Même si le groupe n'a pas à rougir de la qualité de ses compositions, bien au contraire, l'atout majeur de (DOLCH) est incontestablement sa chanteuse M. Sa voix est tour à tour sensuelle, indolente, autoritaire, ses lignes de chant, tant en anglais qu'en allemand ("Mahnmal", "Feuer"), diaboliquement enchanteresses, lui octroyant le statut de sirène des temps modernes, mortellement séduisante, qui nous ferait nous jeter aveuglément et avec dévotion, dans le premier brasier venu si elle nous en intimait l'ordre ("Halo (Afraid of the Sun)", "Psalm 7"). Puissante sorcière, puisqu'aucune lassitude ne m'étreint à l'écoute du titre ironiquement baptisé "A Love Song", litanie presque martiale tendance indus dans laquelle elle répète inlassablement (75 fois !) "I am glad we are not what you want us to be" entre deux affirmations péremptoires (ouf, elle conclut en proclamant son amour pour les chats !).

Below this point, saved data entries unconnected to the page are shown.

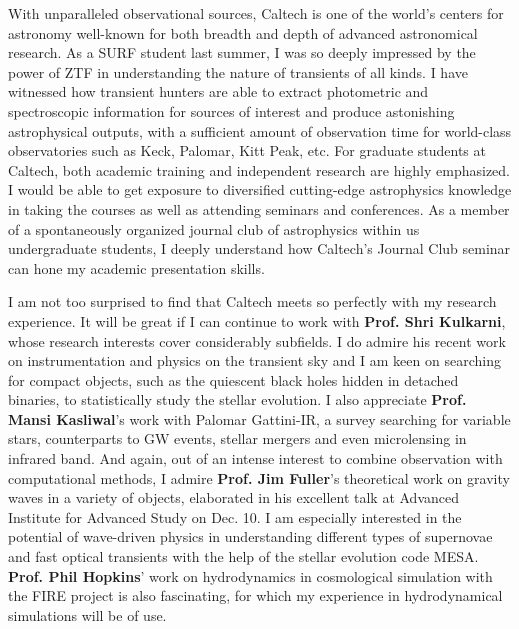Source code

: \documentclass[11pt, a4paper]{awesome-cv} %
\begin{document}
\makecvheader %



\begin{cvletter}




With unparalleled observational sources, Caltech is one of the world’s centers for astronomy well-known for both breadth and depth of advanced astronomical research. As a SURF student last summer, I was so deeply impressed by the power of ZTF in understanding the nature of transients of all kinds. I have witnessed how transient hunters are able to extract photometric and spectroscopic information for sources of interest and produce astonishing astrophysical outputs, with a sufficient amount of observation time for world-class observatories such as Keck, Palomar, Kitt Peak, etc. For graduate students at Caltech, both academic training and independent research are highly emphasized. I would be able to get exposure to diversified cutting-edge astrophysics knowledge in taking the courses as well as attending seminars and conferences. As a member of a spontaneously organized journal club of astrophysics within us undergraduate students, I deeply understand how Caltech's Journal Club seminar can hone my academic presentation skills.

I am not too surprised to find that Caltech meets so perfectly with my research experience. It will be great if I can continue to work with \textbf{Prof. Shri Kulkarni}, whose research interests cover considerably subfields. I do admire his recent work on instrumentation and physics on the transient sky and I am keen on searching for compact objects, such as the quiescent black holes hidden in detached binaries, to statistically study the stellar evolution. I also appreciate \textbf{Prof. Mansi Kasliwal}’s work with Palomar Gattini-IR, a survey searching for variable stars, counterparts to GW events, stellar mergers and even microlensing in infrared band. And again, out of an intense interest to combine observation with computational methods, I admire \textbf{Prof. Jim Fuller}’s theoretical work on gravity waves in a variety of objects, elaborated in his excellent talk at Advanced Institute for Advanced Study on Dec. 10. I am especially interested in the potential of wave-driven physics in understanding different types of supernovae and fast optical transients with the help of the stellar evolution code MESA. \textbf{Prof. Phil Hopkins}’ work on hydrodynamics in cosmological simulation with the FIRE project is also fascinating, for which my experience in hydrodynamical simulations will be of use.



\end{cvletter}
\end{document}
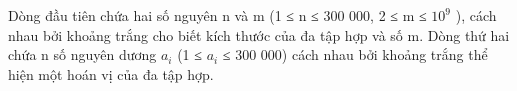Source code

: Dòng đầu tiên chứa hai số nguyên n và m (1 ≤ n ≤ 300 000, 2 ≤ m ≤ $10^{9}$   ), cách nhau bởi khoảng trắng cho biết kích thước của đa tập hợp và số m. Dòng thứ hai chứa n số nguyên dương $a_{i}$   (1 ≤ $a_{i}$   ≤ 300 000) cách nhau bởi khoảng trắng thể hiện một hoán vị của đa tập hợp.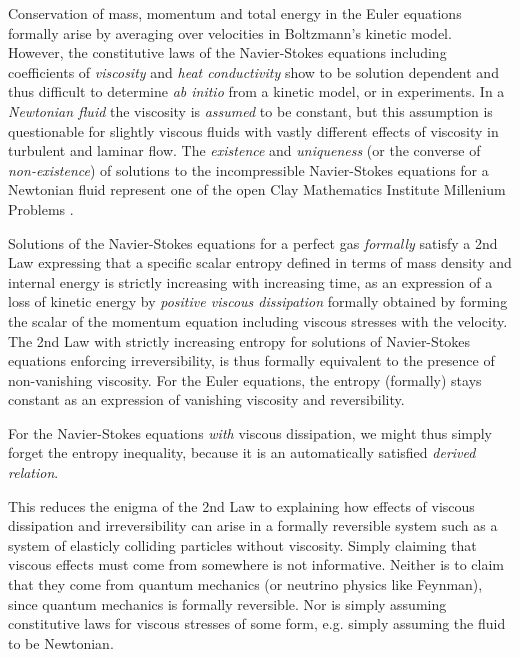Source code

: Conservation of mass, momentum and total energy in the  
Euler equations formally arise by averaging over velocities in 
Boltzmann's kinetic model. However, the constitutive laws of the 
Navier-Stokes equations including coefficients of 
\emph{viscosity} and \emph{heat conductivity} show to be 
solution dependent and thus difficult to determine \emph{ab initio}
from a kinetic model, or in experiments.
In a \emph{Newtonian fluid} the viscosity is \emph{assumed}
to be constant, but this assumption is questionable 
for slightly viscous fluids with vastly different
effects of viscosity in turbulent and laminar flow.
The \emph{existence} and \emph{uniqueness} (or the converse
of \emph{non-existence}) of solutions to the incompressible 
Navier-Stokes equations for a Newtonian fluid represent one of 
the open Clay Mathematics Institute Millenium Problems 
\cite{clay}.   


Solutions of the Navier-Stokes equations for a perfect gas \emph{formally} 
satisfy a 2nd Law  expressing that a specific scalar entropy defined in 
terms of mass density and internal energy is strictly increasing with increasing
time, as an expression of a loss of kinetic energy by 
\emph{positive viscous dissipation} formally obtained 
by forming the scalar of the momentum equation including
viscous stresses with the velocity. 
The 2nd Law with strictly increasing entropy for 
solutions of Navier-Stokes equations enforcing irreversibility, is thus
formally equivalent to the presence of non-vanishing viscosity.
For the Euler equations, the entropy (formally) stays constant as an expression
of vanishing viscosity and reversibility.

For the Navier-Stokes equations \emph{with} viscous dissipation,
we might thus simply forget the entropy inequality, because it is 
an automatically satisfied \emph{derived relation}. 
 
This reduces the enigma of the 2nd Law to explaining how effects of 
viscous dissipation and irreversibility can arise in a formally reversible
system such as a system of elasticly colliding particles without viscosity. 
Simply claiming that viscous effects must come from 
somewhere is not informative. Neither is to claim that they come from
quantum mechanics (or neutrino physics like Feynman), since quantum 
mechanics is formally reversible. Nor is simply assuming 
constitutive laws for viscous stresses of some form, e.g. 
simply assuming the fluid to be Newtonian. 

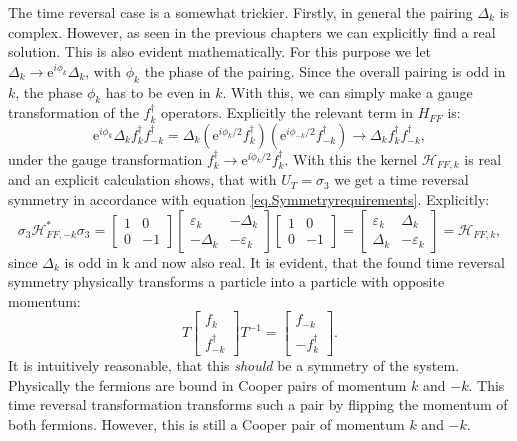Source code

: The time reversal case is a somewhat trickier. Firstly, in general the pairing $\Delta_k$ is complex. However, as seen in the previous chapters we can explicitly find a real solution. This is also evident mathematically. For this purpose we let $\Delta_k \to \text{e}^{i\phi_k}\Delta_k$, with $\phi_k$ the phase of the pairing. Since the overall pairing is odd in $k$, the phase $\phi_k$ has to be even in $k$. With this, we can simply make a gauge transformation of the $f_k^\dagger$ operators. Explicitly the relevant term in $H_{FF}$ is:
\begin{equation}
\text{e}^{i\phi_k}\Delta_k f^\dagger_k f^\dagger_{-k} = \Delta_k (\text{e}^{i\phi_k/2}f^\dagger_k )(\text{e}^{i\phi_{-k}/2}f^\dagger_{-k} ) \to \Delta_k f^\dagger_k f^\dagger_{-k}, \nonumber
\end{equation}
under the gauge transformation $f^\dagger_k \to \text{e}^{i\phi_k/2} f^\dagger_k$. With this the kernel $\mathcal{H}_{FF,k}$ is real and an explicit calculation shows, that with $U_T = \sigma_3$ we get a time reversal symmetry in accordance with equation \ref{eq.Symmetryrequirements}. Explicitly:
\begin{equation}
\sigma_3\mathcal{H}^*_{FF,-k}\sigma_3 = \begin{bmatrix} 1 & 0 \\ 0 & -1 \end{bmatrix}\begin{bmatrix} \varepsilon_k & -\Delta_k \\ -\Delta_k & -\varepsilon_k \end{bmatrix} \begin{bmatrix} 1 & 0 \\ 0 & -1 \end{bmatrix} = \begin{bmatrix} \varepsilon_k & \Delta_k \\ \Delta_k & -\varepsilon_k \end{bmatrix} = \mathcal{H}_{FF,k}, \nonumber
\end{equation}
since $\Delta_k$ is odd in k and now also real. It is evident, that the found time reversal symmetry physically transforms a particle into a particle with opposite momentum:
\begin{equation}
T \begin{bmatrix} f_k \\ f^\dagger_{-k} \end{bmatrix} T^{-1} = \begin{bmatrix} f_{-k} \\ -f^\dagger_{k} \end{bmatrix}. \nonumber
\end{equation}
It is intuitively reasonable, that this \textit{should} be a symmetry of the system. Physically the fermions are bound in Cooper pairs of momentum $k$ and $-k$. This time reversal transformation transforms such a pair by flipping the momentum of both fermions. However, this is still a Cooper pair of momentum $k$ and $-k$.  

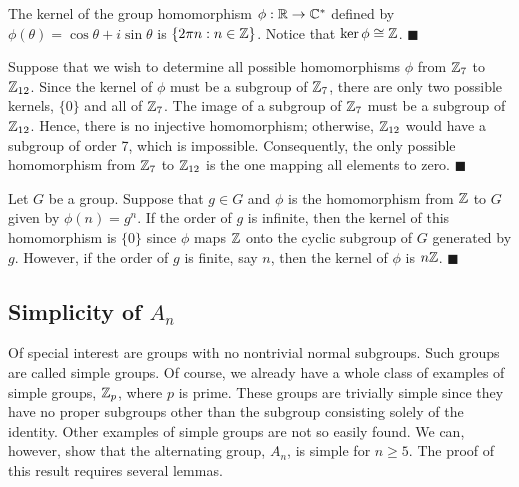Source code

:  
\medskip
 
 
The kernel of the group homomorphism $\phi : {\Bbb R} \rightarrow
{\Bbb C}^\ast$ defined by $\phi( \theta ) = \cos \theta + i \sin
\theta$ is $\{ 2 \pi n : n \in {\Bbb Z} \}$. Notice that $\ker \phi
\cong {\Bbb Z}$. 
\hspace{\fill} $\blacksquare$
 
 
\medskip
 
 
Suppose that we wish to determine all possible homomorphisms $\phi$
from ${\Bbb Z}_7$ to  ${\Bbb Z}_{12}$. Since the kernel of $\phi$ must
be a subgroup of  ${\Bbb Z}_7$, there are only two possible
kernels, $\{ 0 \}$ and all of ${\Bbb Z}_7$.  The image of a subgroup
of ${\Bbb Z}_7$ must be a subgroup of ${\Bbb Z}_{12}$. Hence, there is
no injective homomorphism; otherwise, ${\Bbb Z}_{12}$ would have a
subgroup of order 7, which is impossible. Consequently, the only
possible homomorphism from ${\Bbb Z}_7$ to  ${\Bbb Z}_{12}$ is the one
mapping all elements to zero. 
\hspace{\fill} $\blacksquare$
 
 
\vspace{ 2 ex}
 
 
Let $G$ be a group. Suppose that  $g \in G$ and $\phi$ is the
homomorphism from ${\Bbb Z}$ to $G$ given by $\phi( n ) = g^n$. If the
order of $g$ is infinite, then the kernel of this homomorphism is $\{
0 \}$ since $\phi$ maps ${\Bbb Z}$ onto the cyclic subgroup of $G$
generated by $g$. However, if the order of $g$ is finite, say $n$,
then the kernel of $\phi$ is $n {\Bbb Z}$.
\hspace{\fill} $\blacksquare$
 
 
\vspace{ 2 ex}
 
 
\subsection*{Simplicity of $A_n$}
 
 
Of special interest are groups with no nontrivial normal subgroups.
Such groups are called {\bfi simple
groups}.  Of course, we
already have a whole class of examples of simple groups, ${\Bbb Z}_p$,
where $p$ is prime.  These groups are trivially simple since they have
no proper subgroups other than the subgroup consisting solely of the
identity. Other examples of simple groups are not so easily found.
We can, however, show that the alternating group, $A_n$, is simple for
$n \geq 5$. The proof of this result requires several lemmas. 
 
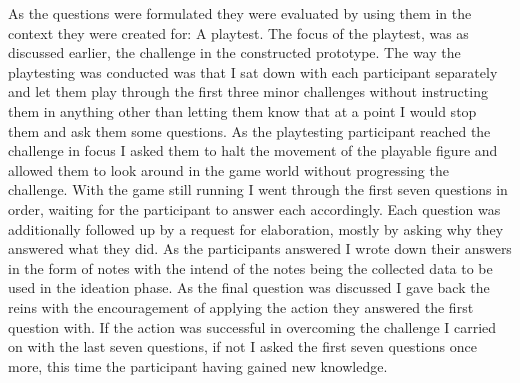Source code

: As the questions were formulated they were evaluated by using them in the context they were created for: A playtest. The focus of the playtest, was as discussed earlier, the challenge in the constructed prototype. The way the playtesting was conducted was that I sat down with each participant separately and let them play through the first three minor challenges without instructing them in anything other than letting them know that at a point I would stop them and ask them some questions. As the playtesting participant reached the challenge in focus I asked them to halt the movement of the playable figure and allowed them to look around in the game world without progressing the challenge. With the game still running I went through the first seven questions in order, waiting for the participant to answer each accordingly. Each question was additionally followed up by a request for elaboration, mostly by asking why they answered what they did. As the participants answered I wrote down their answers in the form of notes with the intend of the notes being the collected data to be used in the ideation phase. As the final question was discussed I gave back the reins with the encouragement of applying the action they answered the first question with. If the action was successful in overcoming the challenge I carried on with the last seven questions, if not I asked the first seven questions once more, this time the participant having gained new knowledge.

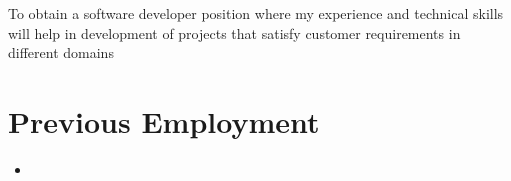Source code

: \documentclass[11pt,a4paper,sans]{moderncv}        %
\begin{document}
\makecvtitle
\small{To obtain a software developer position where my experience and technical skills will help in development of projects that satisfy customer requirements in different domains}
\section{\textcolor{myblue}{Previous Employment}}

\vspace{6pt}

\begin{itemize}

\item{

}
\end{itemize}
\end{document}

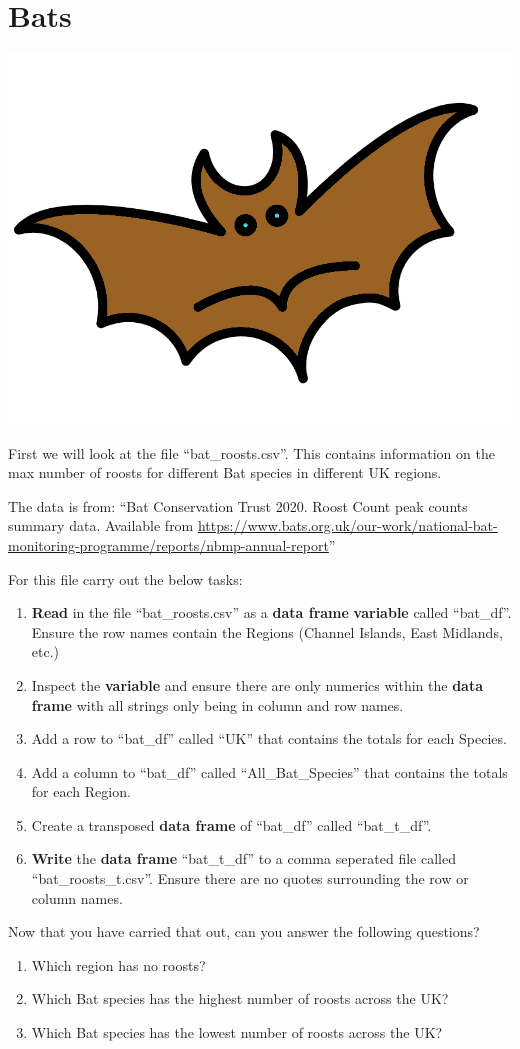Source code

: \documentclass[]{book}
\providecommand{\tightlist}{%
  \setlength{\itemsep}{0pt}\setlength{\parskip}{0pt}}
\begin{document}
\section{Bats}\label{bats}

\begin{center}\includegraphics[width=0.2\linewidth]{figures/bat} \end{center}

First we will look at the file ``bat\_roosts.csv''. This contains
information on the max number of roosts for different Bat species in
different UK regions.

The data is from: ``Bat Conservation Trust 2020. Roost Count peak counts
summary data. Available from
\url{https://www.bats.org.uk/our-work/national-bat-monitoring-programme/reports/nbmp-annual-report}''

For this file carry out the below tasks:

\begin{enumerate}
\def\labelenumi{\arabic{enumi}.}
\tightlist
\item
  \textbf{Read} in the file ``bat\_roosts.csv'' as a \textbf{data frame}
  \textbf{variable} called ``bat\_df''. Ensure the row names contain the
  Regions (Channel Islands, East Midlands, etc.)
\item
  Inspect the \textbf{variable} and ensure there are only numerics
  within the \textbf{data frame} with all strings only being in column
  and row names.
\item
  Add a row to ``bat\_df'' called ``UK'' that contains the totals for
  each Species.
\item
  Add a column to ``bat\_df'' called ``All\_Bat\_Species'' that contains
  the totals for each Region.
\item
  Create a transposed \textbf{data frame} of ``bat\_df'' called
  ``bat\_t\_df''.
\item
  \textbf{Write} the \textbf{data frame} ``bat\_t\_df'' to a comma
  seperated file called ``bat\_roosts\_t.csv''. Ensure there are no
  quotes surrounding the row or column names.
\end{enumerate}

Now that you have carried that out, can you answer the following
questions?

\begin{enumerate}
\def\labelenumi{\arabic{enumi}.}
\tightlist
\item
  Which region has no roosts?
\item
  Which Bat species has the highest number of roosts across the UK?
\item
  Which Bat species has the lowest number of roosts across the UK?
\end{enumerate}
\end{document}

A contrario et tout aussi ironiquement, "A Funeral Song" contient beaucoup d'amour : cette voix traînante, presque langoureuse, ses passages de violon, son texte d'une beauté douloureuse... (DOLCH) n'est rien d'autre que le fil de la lame glissant sur le poignet d'une âme perdue dans un bain brûlant.
Ah, la belle photo de famille dans les bureaux de Ván Records ! (DOLCH), entouré de ses pairs, ne dénote pas entre les portraits d'URFAUST, de WOLVENNEST ou même de THE RUINS OF BEVERAST ou de KING DUDE, tant le lien de parenté artistique au sens large (musique, esthétique, thématique) est évident, parfois éloigné, je veux bien le concéder. Comment ne pas évoquer aussi ce lien invisible avec les lointains cousins d'outre-Atlantique, Chelsea Wolfe et MENACE RUINE ? Une famille éclatée aux quatre coins du monde, aux relations distendues, mais partageant néanmoins les mêmes racines, ayant baigné dans les mêmes rituels occultes.
Avec Feuer, ce premier long format tant attendu, (DOLCH) a signé en lettres de feu et de sang l'une des plus troublantes et hypnotisantes réalisations de l'année 2019 du label Ván Records, qu'il est de toute façon bien difficile de prendre en défaut ou en flagrant délit de mauvais goût.